"Kızım anlatsana, öldük meraktan." dedi Buse yeşil gözlerini gözlerime dikerek. Bu kız da bayağı sabırsız yani, burada düşünüyoruz değil mi?

Tabi lisenin kötü yönleri olduğu gibi, çok güzel yönleri de var. Beş muhteşem arkadaşa sahibim, her zaman yanımda olan ve beni destekleyen arkadaşlara. Aslında bunun kader olduğuna inanıyorum. Eğer o gün kavgada olmasaydık belki de kızlarla asla bu kadar iyi arkadaş olamayacaktık.

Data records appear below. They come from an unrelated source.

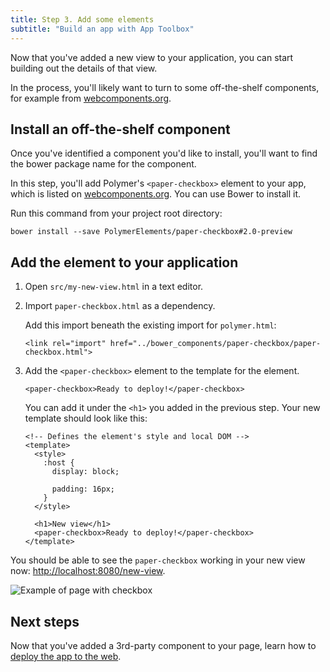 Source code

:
 ```yaml
---
title: Step 3. Add some elements
subtitle: "Build an app with App Toolbox"
---
```


<!-- toc -->

Now that you've added a new view to your application, you can start building
out the details of that view.

In the process, you'll likely want to turn
to some off-the-shelf components, for example from [webcomponents.org][webcomponents.org].


## Install an off-the-shelf component

Once you've identified a component you'd like to install, you'll want to find
the bower package name for the component.

In this step, you'll add Polymer's `<paper-checkbox>` element to your app, which is listed on
[webcomponents.org][paper-checkbox].  You can use Bower to install it.

Run this command from your project root directory:

    bower install --save PolymerElements/paper-checkbox#2.0-preview

## Add the element to your application

1.  Open `src/my-new-view.html` in a text editor.

1.  Import `paper-checkbox.html` as a dependency.

    Add this import beneath the existing import for `polymer.html`:

    ```
    <link rel="import" href="../bower_components/paper-checkbox/paper-checkbox.html">
    ```

1.  Add the `<paper-checkbox>` element to the template for the element.

    ```
    <paper-checkbox>Ready to deploy!</paper-checkbox>
    ```

    You can add it under the `<h1>` you added in the previous step.  Your new
    template should look like this:

    ```
    <!-- Defines the element's style and local DOM -->
    <template>
      <style>
        :host {
          display: block;

          padding: 16px;
        }
      </style>

      <h1>New view</h1>
      <paper-checkbox>Ready to deploy!</paper-checkbox>
    </template>
    ```

You should be able to see the `paper-checkbox` working in your new view now:
[http://localhost:8080/new-view](http://localhost:8080/new-view).

![Example of page with checkbox](/images/2.0/toolbox/starter-kit-checkbox.png)

## Next steps

Now that you've added a 3rd-party component to your page, learn how to
[deploy the app to the web](deploy).

[bower]: http://bower.io/
[webcomponents.org]: https://www.webcomponents.org
[paper-checkbox]: https://www.webcomponents.org/element/PolymerElements/paper-checkbox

"Onlara bir sürpriz hazırlamaya ne dersiniz?" diye sordum sırıtarak. Aklımda onların, kolay kolay unutamayacakları bir ders var. Nereden aklıma geliyor bu şeytanice planlar hiç bilmiyorum.

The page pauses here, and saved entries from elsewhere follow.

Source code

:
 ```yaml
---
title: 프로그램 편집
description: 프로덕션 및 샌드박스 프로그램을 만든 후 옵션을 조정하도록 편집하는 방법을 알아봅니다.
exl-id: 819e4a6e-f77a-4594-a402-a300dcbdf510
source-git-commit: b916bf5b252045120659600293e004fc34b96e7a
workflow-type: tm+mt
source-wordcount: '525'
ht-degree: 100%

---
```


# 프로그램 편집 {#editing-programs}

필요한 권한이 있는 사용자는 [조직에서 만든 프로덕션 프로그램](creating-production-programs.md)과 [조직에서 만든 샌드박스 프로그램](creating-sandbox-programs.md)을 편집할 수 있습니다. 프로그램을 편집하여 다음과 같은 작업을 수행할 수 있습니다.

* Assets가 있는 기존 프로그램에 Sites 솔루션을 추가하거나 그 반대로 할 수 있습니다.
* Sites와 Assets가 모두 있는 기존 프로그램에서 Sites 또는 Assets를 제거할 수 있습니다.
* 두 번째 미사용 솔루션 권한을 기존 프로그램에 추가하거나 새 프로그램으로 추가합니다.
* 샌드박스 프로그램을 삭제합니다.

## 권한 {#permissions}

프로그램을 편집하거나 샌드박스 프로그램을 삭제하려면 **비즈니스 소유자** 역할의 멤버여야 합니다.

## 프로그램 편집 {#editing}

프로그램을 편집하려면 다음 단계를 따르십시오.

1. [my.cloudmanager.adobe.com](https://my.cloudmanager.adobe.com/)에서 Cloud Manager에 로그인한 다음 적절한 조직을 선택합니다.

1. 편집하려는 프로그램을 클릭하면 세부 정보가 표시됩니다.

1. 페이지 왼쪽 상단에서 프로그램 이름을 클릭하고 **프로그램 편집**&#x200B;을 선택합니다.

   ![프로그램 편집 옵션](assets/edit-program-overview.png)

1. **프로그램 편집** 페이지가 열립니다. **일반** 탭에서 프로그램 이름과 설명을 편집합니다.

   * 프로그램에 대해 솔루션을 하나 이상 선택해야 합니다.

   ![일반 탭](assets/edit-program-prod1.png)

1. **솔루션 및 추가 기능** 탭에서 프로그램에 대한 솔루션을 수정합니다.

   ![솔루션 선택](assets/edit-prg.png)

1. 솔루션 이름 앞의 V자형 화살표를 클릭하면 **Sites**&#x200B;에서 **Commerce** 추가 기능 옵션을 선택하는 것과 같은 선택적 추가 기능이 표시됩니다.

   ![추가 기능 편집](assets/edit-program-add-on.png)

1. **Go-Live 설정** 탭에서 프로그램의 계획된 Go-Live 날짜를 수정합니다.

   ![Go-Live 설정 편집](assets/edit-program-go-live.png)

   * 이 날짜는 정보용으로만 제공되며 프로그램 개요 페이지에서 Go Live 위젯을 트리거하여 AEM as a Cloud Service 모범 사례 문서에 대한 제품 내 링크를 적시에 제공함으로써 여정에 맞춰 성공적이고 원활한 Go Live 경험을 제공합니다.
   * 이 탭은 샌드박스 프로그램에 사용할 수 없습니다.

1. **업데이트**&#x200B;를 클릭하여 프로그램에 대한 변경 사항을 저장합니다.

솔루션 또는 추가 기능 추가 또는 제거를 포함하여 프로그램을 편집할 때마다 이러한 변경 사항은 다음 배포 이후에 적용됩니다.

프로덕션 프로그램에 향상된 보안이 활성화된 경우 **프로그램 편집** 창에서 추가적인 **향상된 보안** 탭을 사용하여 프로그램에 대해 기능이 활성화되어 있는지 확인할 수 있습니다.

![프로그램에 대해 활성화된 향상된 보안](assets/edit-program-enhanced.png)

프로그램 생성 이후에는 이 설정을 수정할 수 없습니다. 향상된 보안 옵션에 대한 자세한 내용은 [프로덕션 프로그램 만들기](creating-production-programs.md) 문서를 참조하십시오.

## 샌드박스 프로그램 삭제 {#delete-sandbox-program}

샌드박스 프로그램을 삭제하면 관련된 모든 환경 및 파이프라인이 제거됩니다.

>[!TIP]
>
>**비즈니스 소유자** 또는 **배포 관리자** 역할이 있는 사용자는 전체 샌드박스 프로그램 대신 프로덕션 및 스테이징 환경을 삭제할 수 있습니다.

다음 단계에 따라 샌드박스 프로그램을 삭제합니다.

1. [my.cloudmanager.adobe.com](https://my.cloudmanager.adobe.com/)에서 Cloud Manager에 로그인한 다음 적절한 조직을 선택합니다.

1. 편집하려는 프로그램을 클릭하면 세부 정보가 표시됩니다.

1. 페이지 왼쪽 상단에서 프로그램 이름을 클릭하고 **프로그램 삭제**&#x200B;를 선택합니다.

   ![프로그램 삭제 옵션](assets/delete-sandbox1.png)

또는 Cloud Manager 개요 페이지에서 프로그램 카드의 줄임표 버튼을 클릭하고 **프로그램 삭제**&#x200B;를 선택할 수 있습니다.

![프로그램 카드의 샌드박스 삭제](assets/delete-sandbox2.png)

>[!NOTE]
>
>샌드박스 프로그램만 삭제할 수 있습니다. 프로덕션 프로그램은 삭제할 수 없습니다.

"Sürpriz mi? Sürprizlere bayılırım." dedi Aslı merakla karışık bir heyecanla.

"Evet, sürpriz onları bütün okula rezil edeceğiz. Ama biraz yardıma ihtiyacımız olacak bu işte." dedim kızlara bakarak. Bunu yalnız yapmamız hem çok zamanımızı alır, hem de başarısız olma ihtimalimizde daha yüksek olur. Geçen sefer olduğu gibi bu planın da elimizde patlamasını istemiyorum.

"Kimse bize yardım etmez ki kuzum. Herkes onlardan korkuyor." dedi Cansu sarı saçlarıyla, oynamaya devam ederek.

"Kadın dayanışması denilen bir şey var. Hadi İrem'i ara ve sınıftaki kızlara haber vermesini söyle geri kalan her şeyi ben halledeceğim. Yarın büyük gün." dedim ayağa kalkarak.

Salondan çıktıktan sonra koridorun sağ köşesinde yerleştirilmiş çamaşır makinesinin önünde durup eğilerek kapağını açtım. Çantamı makineden çıkardığımda hâlâ berbat kokuyordu, bu yüzden bir kez daha makineyi çalıştırıp çantamdan bu berbat kokunun geçmesini diledim.

''Hâlâ çok kötü kokuyor değil mi?'' diye sordu Duygu yanıma gelerek.

Duygu orta boylu bir kızdı. Zayıf olmasına rağmen yüzü dolgundu ve bu ona çok yakışıyordu. Yüzünde sadece dikkatli bakınca belli olan çilleri vardı ve bakır tonlarındaki saç rengi beyaz teniyle tam bir uyum içerisindeydi. Gözleri güneş ışığında neredeyse saçlarıyla aynı renkti.

Olumlu anlamda kafamı aşağı yukarı salladım üzüntüyle. Şu an arka fonda hüzünlü bir şarkı çalsa oturup ağlardım kesin.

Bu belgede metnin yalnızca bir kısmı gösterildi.